**What you should do:**
Your answer should be one number: the count of lines in the data below that include "conceitos".

(Information Opens)

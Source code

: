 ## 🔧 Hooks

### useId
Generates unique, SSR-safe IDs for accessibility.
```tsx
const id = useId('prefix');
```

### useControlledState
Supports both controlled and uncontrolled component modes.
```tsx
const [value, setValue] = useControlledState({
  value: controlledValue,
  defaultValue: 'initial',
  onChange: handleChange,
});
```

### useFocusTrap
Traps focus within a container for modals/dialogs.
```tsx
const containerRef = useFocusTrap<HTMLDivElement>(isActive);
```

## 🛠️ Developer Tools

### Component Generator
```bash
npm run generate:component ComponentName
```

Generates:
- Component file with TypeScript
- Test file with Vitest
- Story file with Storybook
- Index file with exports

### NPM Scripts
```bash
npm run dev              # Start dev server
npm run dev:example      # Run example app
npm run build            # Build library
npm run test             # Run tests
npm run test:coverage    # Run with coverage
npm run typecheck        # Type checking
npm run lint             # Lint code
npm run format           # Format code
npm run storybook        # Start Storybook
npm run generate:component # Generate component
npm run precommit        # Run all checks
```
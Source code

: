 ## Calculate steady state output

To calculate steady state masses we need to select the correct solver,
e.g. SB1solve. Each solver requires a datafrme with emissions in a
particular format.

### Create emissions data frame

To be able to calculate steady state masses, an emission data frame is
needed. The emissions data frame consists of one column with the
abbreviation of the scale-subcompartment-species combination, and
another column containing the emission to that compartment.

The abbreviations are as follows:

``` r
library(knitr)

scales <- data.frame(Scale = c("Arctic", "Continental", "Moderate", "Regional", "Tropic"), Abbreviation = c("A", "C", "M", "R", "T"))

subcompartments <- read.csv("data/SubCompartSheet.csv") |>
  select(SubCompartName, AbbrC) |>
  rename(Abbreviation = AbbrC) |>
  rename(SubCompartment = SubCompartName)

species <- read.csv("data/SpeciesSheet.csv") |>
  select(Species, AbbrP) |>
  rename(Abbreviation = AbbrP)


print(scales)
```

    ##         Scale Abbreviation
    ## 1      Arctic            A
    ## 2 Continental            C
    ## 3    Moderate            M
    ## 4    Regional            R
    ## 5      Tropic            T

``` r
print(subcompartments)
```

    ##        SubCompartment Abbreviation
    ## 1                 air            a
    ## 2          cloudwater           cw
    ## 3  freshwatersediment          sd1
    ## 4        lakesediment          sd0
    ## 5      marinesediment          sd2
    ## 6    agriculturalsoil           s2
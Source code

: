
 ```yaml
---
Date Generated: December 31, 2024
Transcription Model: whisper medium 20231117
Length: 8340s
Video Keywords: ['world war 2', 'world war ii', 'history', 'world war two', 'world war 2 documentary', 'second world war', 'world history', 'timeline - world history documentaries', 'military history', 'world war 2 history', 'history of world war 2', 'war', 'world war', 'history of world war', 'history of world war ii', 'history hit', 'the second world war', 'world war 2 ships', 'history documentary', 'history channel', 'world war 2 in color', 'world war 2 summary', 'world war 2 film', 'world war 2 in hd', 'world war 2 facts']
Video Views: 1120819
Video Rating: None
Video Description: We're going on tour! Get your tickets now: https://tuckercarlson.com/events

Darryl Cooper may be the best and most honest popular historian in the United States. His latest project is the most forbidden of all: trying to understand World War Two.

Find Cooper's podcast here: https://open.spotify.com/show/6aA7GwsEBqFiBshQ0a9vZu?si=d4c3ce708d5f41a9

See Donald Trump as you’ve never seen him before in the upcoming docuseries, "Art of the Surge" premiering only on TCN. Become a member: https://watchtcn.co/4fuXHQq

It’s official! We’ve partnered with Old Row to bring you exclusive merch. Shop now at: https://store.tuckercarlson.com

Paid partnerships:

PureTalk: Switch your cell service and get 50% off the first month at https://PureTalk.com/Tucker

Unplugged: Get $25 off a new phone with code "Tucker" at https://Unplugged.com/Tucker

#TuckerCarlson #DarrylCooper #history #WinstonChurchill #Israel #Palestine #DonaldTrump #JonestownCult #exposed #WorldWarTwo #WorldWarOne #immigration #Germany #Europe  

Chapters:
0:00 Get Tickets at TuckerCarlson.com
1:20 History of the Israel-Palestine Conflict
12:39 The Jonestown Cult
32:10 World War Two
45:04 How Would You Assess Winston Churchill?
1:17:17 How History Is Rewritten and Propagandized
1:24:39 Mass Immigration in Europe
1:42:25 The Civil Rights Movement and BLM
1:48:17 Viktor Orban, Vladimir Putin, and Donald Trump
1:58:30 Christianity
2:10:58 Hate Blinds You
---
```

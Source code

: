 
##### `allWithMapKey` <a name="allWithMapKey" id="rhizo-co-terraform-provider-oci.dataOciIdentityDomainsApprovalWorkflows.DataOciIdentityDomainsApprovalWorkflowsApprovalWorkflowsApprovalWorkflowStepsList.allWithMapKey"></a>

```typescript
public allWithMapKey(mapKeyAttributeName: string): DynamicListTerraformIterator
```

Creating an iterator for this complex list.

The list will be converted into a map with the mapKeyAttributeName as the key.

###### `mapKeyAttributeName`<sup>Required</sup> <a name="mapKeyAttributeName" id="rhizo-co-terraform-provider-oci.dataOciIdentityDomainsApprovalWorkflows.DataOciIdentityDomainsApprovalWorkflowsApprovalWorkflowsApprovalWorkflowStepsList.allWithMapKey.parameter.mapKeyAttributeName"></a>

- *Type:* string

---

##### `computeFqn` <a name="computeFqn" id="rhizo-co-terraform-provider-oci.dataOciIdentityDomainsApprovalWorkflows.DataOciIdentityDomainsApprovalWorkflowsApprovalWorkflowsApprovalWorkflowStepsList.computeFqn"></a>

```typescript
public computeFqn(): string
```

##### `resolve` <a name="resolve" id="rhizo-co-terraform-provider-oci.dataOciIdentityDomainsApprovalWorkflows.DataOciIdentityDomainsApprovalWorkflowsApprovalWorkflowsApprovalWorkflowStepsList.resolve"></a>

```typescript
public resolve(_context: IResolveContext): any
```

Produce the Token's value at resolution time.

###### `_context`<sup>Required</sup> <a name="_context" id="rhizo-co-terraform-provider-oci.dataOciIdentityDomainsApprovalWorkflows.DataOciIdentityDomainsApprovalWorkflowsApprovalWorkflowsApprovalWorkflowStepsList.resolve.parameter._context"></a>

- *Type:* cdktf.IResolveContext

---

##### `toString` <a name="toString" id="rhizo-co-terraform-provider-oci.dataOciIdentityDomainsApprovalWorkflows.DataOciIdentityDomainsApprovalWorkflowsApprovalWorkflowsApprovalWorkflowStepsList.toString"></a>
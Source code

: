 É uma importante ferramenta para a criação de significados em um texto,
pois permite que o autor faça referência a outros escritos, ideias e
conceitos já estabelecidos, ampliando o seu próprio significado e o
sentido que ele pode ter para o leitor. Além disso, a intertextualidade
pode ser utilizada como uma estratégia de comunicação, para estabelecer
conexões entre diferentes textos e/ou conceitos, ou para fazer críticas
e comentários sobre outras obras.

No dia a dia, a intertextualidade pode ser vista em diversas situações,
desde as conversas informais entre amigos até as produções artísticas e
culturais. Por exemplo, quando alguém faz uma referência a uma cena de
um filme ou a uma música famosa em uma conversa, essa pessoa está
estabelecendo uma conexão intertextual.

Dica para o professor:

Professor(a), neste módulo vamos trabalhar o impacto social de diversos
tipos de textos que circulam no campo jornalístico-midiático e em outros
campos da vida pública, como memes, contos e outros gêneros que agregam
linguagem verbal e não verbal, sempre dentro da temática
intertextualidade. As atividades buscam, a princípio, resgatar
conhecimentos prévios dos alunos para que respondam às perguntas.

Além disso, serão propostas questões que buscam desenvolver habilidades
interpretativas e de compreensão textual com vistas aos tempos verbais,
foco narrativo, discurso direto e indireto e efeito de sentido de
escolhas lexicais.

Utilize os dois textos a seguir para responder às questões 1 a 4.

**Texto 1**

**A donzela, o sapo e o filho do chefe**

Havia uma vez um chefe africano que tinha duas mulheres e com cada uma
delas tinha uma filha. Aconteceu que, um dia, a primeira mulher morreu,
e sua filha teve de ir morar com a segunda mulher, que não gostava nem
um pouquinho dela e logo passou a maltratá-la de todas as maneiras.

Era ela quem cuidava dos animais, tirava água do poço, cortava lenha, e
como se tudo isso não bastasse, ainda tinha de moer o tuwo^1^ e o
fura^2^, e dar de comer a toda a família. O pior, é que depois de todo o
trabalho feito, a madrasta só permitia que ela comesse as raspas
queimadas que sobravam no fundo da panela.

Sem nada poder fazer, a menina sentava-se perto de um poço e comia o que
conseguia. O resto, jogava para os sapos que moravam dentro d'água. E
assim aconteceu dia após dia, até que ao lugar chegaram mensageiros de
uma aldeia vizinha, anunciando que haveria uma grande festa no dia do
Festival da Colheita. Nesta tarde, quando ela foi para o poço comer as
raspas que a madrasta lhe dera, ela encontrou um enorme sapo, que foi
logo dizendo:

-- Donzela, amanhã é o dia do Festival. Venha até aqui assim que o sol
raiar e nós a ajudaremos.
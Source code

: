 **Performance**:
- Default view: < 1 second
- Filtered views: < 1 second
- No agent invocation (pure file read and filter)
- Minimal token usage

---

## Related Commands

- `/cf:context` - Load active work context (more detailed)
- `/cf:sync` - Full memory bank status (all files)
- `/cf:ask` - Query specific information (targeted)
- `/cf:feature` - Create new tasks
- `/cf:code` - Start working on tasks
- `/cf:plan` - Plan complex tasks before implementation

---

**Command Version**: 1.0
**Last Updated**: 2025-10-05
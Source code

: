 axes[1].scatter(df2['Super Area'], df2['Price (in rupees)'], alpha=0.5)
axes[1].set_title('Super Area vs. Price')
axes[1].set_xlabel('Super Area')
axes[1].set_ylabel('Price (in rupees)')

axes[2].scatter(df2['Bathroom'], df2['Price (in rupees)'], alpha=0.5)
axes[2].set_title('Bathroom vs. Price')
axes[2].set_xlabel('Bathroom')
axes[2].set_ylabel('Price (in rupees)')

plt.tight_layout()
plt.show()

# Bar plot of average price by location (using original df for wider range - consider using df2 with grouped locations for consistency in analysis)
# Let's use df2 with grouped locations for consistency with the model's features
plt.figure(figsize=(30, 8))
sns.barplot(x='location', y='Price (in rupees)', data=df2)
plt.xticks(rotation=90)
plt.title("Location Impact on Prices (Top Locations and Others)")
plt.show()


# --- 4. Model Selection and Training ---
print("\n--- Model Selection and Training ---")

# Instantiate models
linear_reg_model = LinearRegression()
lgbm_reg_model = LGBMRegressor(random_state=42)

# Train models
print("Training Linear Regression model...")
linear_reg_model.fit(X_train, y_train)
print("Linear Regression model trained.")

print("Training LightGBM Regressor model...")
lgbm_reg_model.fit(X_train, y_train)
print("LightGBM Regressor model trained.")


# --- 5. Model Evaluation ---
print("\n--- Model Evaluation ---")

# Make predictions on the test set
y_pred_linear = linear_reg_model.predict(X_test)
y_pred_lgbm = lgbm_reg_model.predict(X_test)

(Information Closes)

**Expected answer:**
2